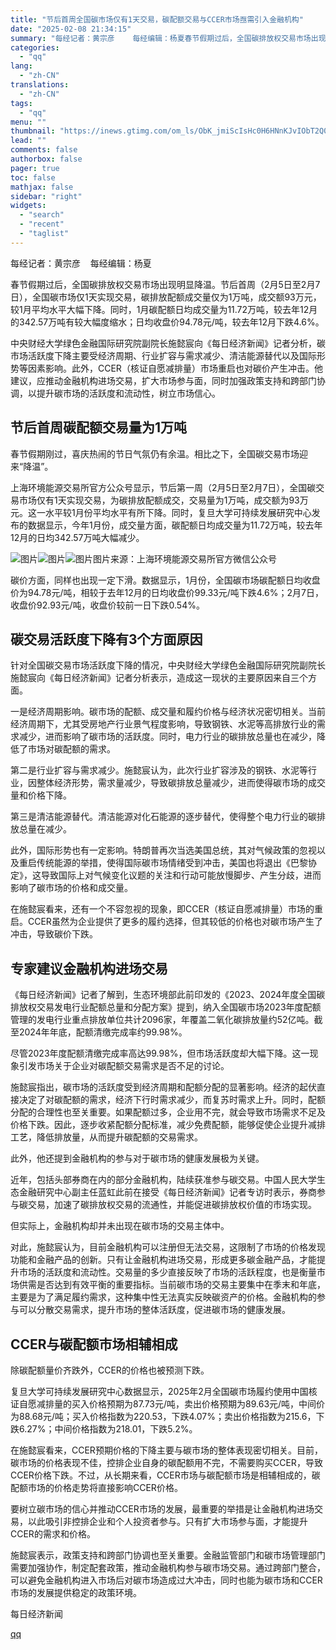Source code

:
 ```yaml
---
title: "节后首周全国碳市场仅有1天交易，碳配额交易与CCER市场亟需引入金融机构"
date: "2025-02-08 21:34:15"
summary: "每经记者：黄宗彦    每经编辑：杨夏春节假期过后，全国碳排放权交易市场出现明显降温。节后首周（2月..."
categories:
  - "qq"
lang:
  - "zh-CN"
translations:
  - "zh-CN"
tags:
  - "qq"
menu: ""
thumbnail: "https://inews.gtimg.com/om_ls/ObK_jmiScIsHc0H6HNnKJvIObT2Q0G-ECOoIme-vHSDbYAA_640360/0"
lead: ""
comments: false
authorbox: false
pager: true
toc: false
mathjax: false
sidebar: "right"
widgets:
  - "search"
  - "recent"
  - "taglist"
---
```


每经记者：黄宗彦    每经编辑：杨夏

春节假期过后，全国碳排放权交易市场出现明显降温。节后首周（2月5日至2月7日），全国碳市场仅1天实现交易，碳排放配额成交量仅为1万吨，成交额93万元，较1月平均水平大幅下降。同时，1月碳配额日均成交量为11.72万吨，较去年12月的342.57万吨有较大幅度缩水；日均收盘价94.78元/吨，较去年12月下跌4.6%。

中央财经大学绿色金融国际研究院副院长施懿宸向《每日经济新闻》记者分析，碳市场活跃度下降主要受经济周期、行业扩容与需求减少、清洁能源替代以及国际形势等因素影响。此外，CCER（核证自愿减排量）市场重启也对碳价产生冲击。他建议，应推动金融机构进场交易，扩大市场参与面，同时加强政策支持和跨部门协调，以提升碳市场的活跃度和流动性，树立市场信心。

节后首周碳配额交易量为1万吨
--------------

春节假期刚过，喜庆热闹的节日气氛仍有余温。相比之下，全国碳交易市场迎来“降温”。

上海环境能源交易所官方公众号显示，节后第一周（2月5日至2月7日），全国碳交易市场仅有1天实现交易，为碳排放配额成交，交易量为1万吨，成交额为93万元。这一水平较1月份平均水平有所下降。同时，复旦大学可持续发展研究中心发布的数据显示，今年1月份，成交量方面，碳配额日均成交量为11.72万吨，较去年12月的日均342.57万吨大幅减少。

![图片](https://inews.gtimg.com/om_bt/OgyYzxq_pY1QhTCfFFa4i-FCGKIyn9M0G6L5xQhNrg0ukAA/641)![图片](https://inews.gtimg.com/om_bt/OcY4AYwTWuLoop23aB7xBD2dw__XjHGWG1drmsvVIjNGIAA/641)![图片](https://inews.gtimg.com/om_bt/Oy2l-73Ms3nLrqE-XXj3WJotFCKoTWnvkDUmOoM7dYmJEAA/641)图片来源：上海环境能源交易所官方微信公众号

碳价方面，同样也出现一定下滑。数据显示，1月份，全国碳市场碳配额日均收盘价为94.78元/吨，相较于去年12月的日均收盘价99.33元/吨下跌4.6%；2月7日，收盘价92.93元/吨，收盘价较前一日下跌0.54%。

碳交易活跃度下降有3个方面原因
---------------

针对全国碳交易市场活跃度下降的情况，中央财经大学绿色金融国际研究院副院长施懿宸向《每日经济新闻》记者分析表示，造成这一现状的主要原因来自三个方面。

一是经济周期影响。碳市场的配额、成交量和履约价格与经济状况密切相关。当前经济周期下，尤其受房地产行业景气程度影响，导致钢铁、水泥等高排放行业的需求减少，进而影响了碳市场的活跃度。同时，电力行业的碳排放总量也在减少，降低了市场对碳配额的需求。

第二是行业扩容与需求减少。施懿宸认为，此次行业扩容涉及的钢铁、水泥等行业，因整体经济形势，需求量减少，导致碳排放总量减少，进而使得碳市场的成交量和价格下降。

第三是清洁能源替代。清洁能源对化石能源的逐步替代，使得整个电力行业的碳排放总量在减少。

此外，国际形势也有一定影响。特朗普再次当选美国总统，其对气候政策的忽视以及重启传统能源的举措，使得国际碳市场情绪受到冲击，美国也将退出《巴黎协定》，这导致国际上对气候变化议题的关注和行动可能放慢脚步、产生分歧，进而影响了碳市场的价格和成交量。

在施懿宸看来，还有一个不容忽视的现象，即CCER（核证自愿减排量）市场的重启。CCER虽然为企业提供了更多的履约选择，但其较低的价格也对碳市场产生了冲击，导致碳价下跌。

专家建议金融机构进场交易
------------

《每日经济新闻》记者了解到，生态环境部此前印发的《2023、2024年度全国碳排放权交易发电行业配额总量和分配方案》提到，纳入全国碳市场2023年度配额管理的发电行业重点排放单位共计2096家，年覆盖二氧化碳排放量约52亿吨。截至2024年年底，配额清缴完成率约99.98%。

尽管2023年度配额清缴完成率高达99.98%，但市场活跃度却大幅下降。这一现象引发市场关于企业对碳配额交易需求是否不足的讨论。

施懿宸指出，碳市场的活跃度受到经济周期和配额分配的显著影响。经济的起伏直接决定了对碳配额的需求，经济下行时需求减少，而复苏时需求上升。同时，配额分配的合理性也至关重要。如果配额过多，企业用不完，就会导致市场需求不足及价格下跌。因此，逐步收紧配额分配标准，减少免费配额，能够促使企业提升减排工艺，降低排放量，从而提升碳配额的交易需求。

此外，他还提到金融机构的参与对于碳市场的健康发展极为关键。

近年，包括头部券商在内的部分金融机构，陆续获准参与碳交易。中国人民大学生态金融研究中心副主任蓝虹此前在接受《每日经济新闻》记者专访时表示，券商参与碳交易，加速了碳排放权交易的流通性，并能促进碳排放权价值的市场实现。

但实际上，金融机构却并未出现在碳市场的交易主体中。

对此，施懿宸认为，目前金融机构可以注册但无法交易，这限制了市场的价格发现功能和金融产品的创新。只有让金融机构进场交易，形成更多碳金融产品，才能提升市场的活跃度和流动性。交易量的多少直接反映了市场的活跃程度，也是衡量市场供需是否达到有效平衡的重要指标。当前碳市场的交易主要集中在季末和年底，主要是为了满足履约需求，这种集中性无法真实反映碳资产的价格。金融机构的参与可以分散交易需求，提升市场的整体活跃度，促进碳市场的健康发展。

CCER与碳配额市场相辅相成
--------------

除碳配额量价齐跌外，CCER的价格也被预测下跌。

复旦大学可持续发展研究中心数据显示，2025年2月全国碳市场履约使用中国核证自愿减排量的买入价格预期为87.73元/吨，卖出价格预期为89.63元/吨，中间价为88.68元/吨；买入价格指数为220.53，下跌4.07%；卖出价格指数为215.6，下跌6.27%；中间价格指数为218.01，下跌5.2%。

在施懿宸看来，CCER预期价格的下降主要与碳市场的整体表现密切相关。目前，碳市场的价格表现不佳，控排企业自身的碳配额用不完，不需要购买CCER，导致CCER价格下跌。不过，从长期来看，CCER市场与碳配额市场是相辅相成的，碳配额市场的价格走势将直接影响CCER价格。

要树立碳市场的信心并推动CCER市场的发展，最重要的举措是让金融机构进场交易，以此吸引非控排企业和个人投资者参与。只有扩大市场参与面，才能提升CCER的需求和价格。

施懿宸表示，政策支持和跨部门协调也至关重要。金融监管部门和碳市场管理部门需要加强协作，制定配套政策，推动金融机构参与碳市场交易。通过跨部门整合，可以避免金融机构进入市场后对碳市场造成过大冲击，同时也能为碳市场和CCER市场的发展提供稳定的政策环境。

  

每日经济新闻

[qq](https://new.qq.com/rain/a/20250208A08J7F00)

| What to work on |
Which lines in the records contain the word "在施懿宸看来"? Copy each one.

| Exercise output |
在施懿宸看来，还有一个不容忽视的现象，即CCER（核证自愿减排量）市场的重启。CCER虽然为企业提供了更多的履约选择，但其较低的价格也对碳市场产生了冲击，导致碳价下跌。
在施懿宸看来，CCER预期价格的下降主要与碳市场的整体表现密切相关。目前，碳市场的价格表现不佳，控排企业自身的碳配额用不完，不需要购买CCER，导致CCER价格下跌。不过，从长期来看，CCER市场与碳配额市场是相辅相成的，碳配额市场的价格走势将直接影响CCER价格。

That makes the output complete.